Helm predicted that the local hotel market will overcome lingering weak consumer spending and job markets to equal room rates and RevPAR levels last seen in 2008, before the recession.

One thing that will help the industry reach those goals is that there has been little-to-no new construction.

"Lack of development ... [has] helped to drive the occupancy and room rates up," she said. "Now we'll start to see more hotel development happening in the metro. People are looking at good sites -- well-positioned pieces of real estate closer in to the center rather than out in the third-tier suburbs."

In the meantime, the cities' top-tier hotel properties have been changing hands and undergoing renovations, indicating confidence by deep-pocketed investors able to ride out the volatile demand spikes and bet that demand from travelers will stabilize in 2012.

Some of those major deals include:

•The 533-room Hyatt Regency on Nicollet Mall in Minneapolis, one of the largest in the Twin Cities, was bought by a joint venture of Haberhill, Starwood Capital Group and Hyatt Hotels Corp., in March and will undergo a $25 million renovation.

•The Sheraton Bloomington became a Doubletree, with a $12.5 million renovation in the works. The 564-room hotel was purchased for $20 million this year by Platinum Equity of Los Angeles.

•In February, the 430-room former Holiday Inn near the Minneapolis-St. Paul International Airport was re-flagged as a Crowne Plaza Hotels & Suites by owner Associated Hotels, which invested $2 million in upgrades.

•WelshInvest and RegencyInvest completed a major renovation of the 211-room Best Western Plus Bloomington Hotel, two years after buying the 165,000-square-foot facility next to the Mall of America.

•Carlson Cos. has indicated that it plans to turn its downtown Minneapolis flagship Radisson Plaza Hotel into an upscale Radisson Blu in a major upgrade.

The big money being spent by hoteliers at the top of the market is in response to an increase in both business and leisure travelers so far this year, Helm said, adding that businesses are cautiously boosting their travel budgets while vacationers are taking advantage of discounts.

"The REITs [real estate investment trusts] are going after the trophy hotel properties and they're willing to pay a high price for them, even if they need facelifts," she said. "Travelers now expect more for their money -- five-star treatment for a discount price. Hotel owners have to meet those expectations."

Because business picked up considerably in the second half of last year, hotel consultant Ted Leines of Eden Prairie-based Leines Hotel Advisors Inc., said he expects the full-year ADR and RevPar improvements over 2010 to be more moderate than the strong gains showed in Northmarq's half-year comparison.

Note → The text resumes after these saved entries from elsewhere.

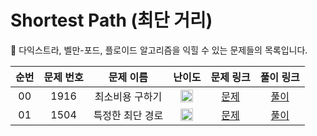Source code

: # Shortest Path (최단 거리)

🐻 다익스트라, 벨만-포드, 플로이드 알고리즘을 익힐 수 있는 문제들의 목록입니다.

| 순번 | 문제 번호 |    문제 이름     |                                        난이도                                         |                  문제 링크                   |                                         풀이 링크                                          |
| :--: | :-------: | :--------------: | :-----------------------------------------------------------------------------------: | :------------------------------------------: | :----------------------------------------------------------------------------------------: |
|  00  |   1916    | 최소비용 구하기  | <img width="20" height="20" src="https://d2gd6pc034wcta.cloudfront.net/tier/11.svg"/> | [문제](https://www.acmicpc.net/problem/1916) | [풀이](https://github.com/ssinee/Baekjoon/blob/main/shortest_path/1916_최소비용구하기.cpp) |
|  01  |   1504    | 특정한 최단 경로 | <img width="20" height="20" src="https://d2gd6pc034wcta.cloudfront.net/tier/12.svg"/> | [문제](https://www.acmicpc.net/problem/1504) | [풀이](https://github.com/ssinee/Baekjoon/blob/main/shortest_path/1504_특정한최단경로.cpp) |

"They're skewed a bit because the first half of 2010 was so horrible," he said. "The 10-percent jump in RevPAR looked good because it was being compared to a very sick patient. I think we're going to end this year with RevPAR up 6 percent -- good [but] not enough make up for the losses from the recession."

Volatility in demand is a problem, he said. With the economy not sufficiently recovered to create job growth, any bit of economic news can trigger changes in travel budgets and cause huge swings in demand.

"The big hotels are benefiting from the convention business, but the smaller hotel owners are in a bind," he said. "The public is demanding upgrades but they can't afford to make them because they can't predict where demand is going to be even weeks from now."

The popularity of smartphones is making the hotel business even tougher to predict, Leines said, because leisure travelers are now booking reservations while already on the road instead of making them well in advance, removing hoteliers' ability to adjust rates.

"It's driving them crazy," he said. "It used to be that only 8 to 10 percent of business were walk-ups, and now it's 30 percent in some cases," he said. "They don't have the chance to prepare for big crowds or a drop in business."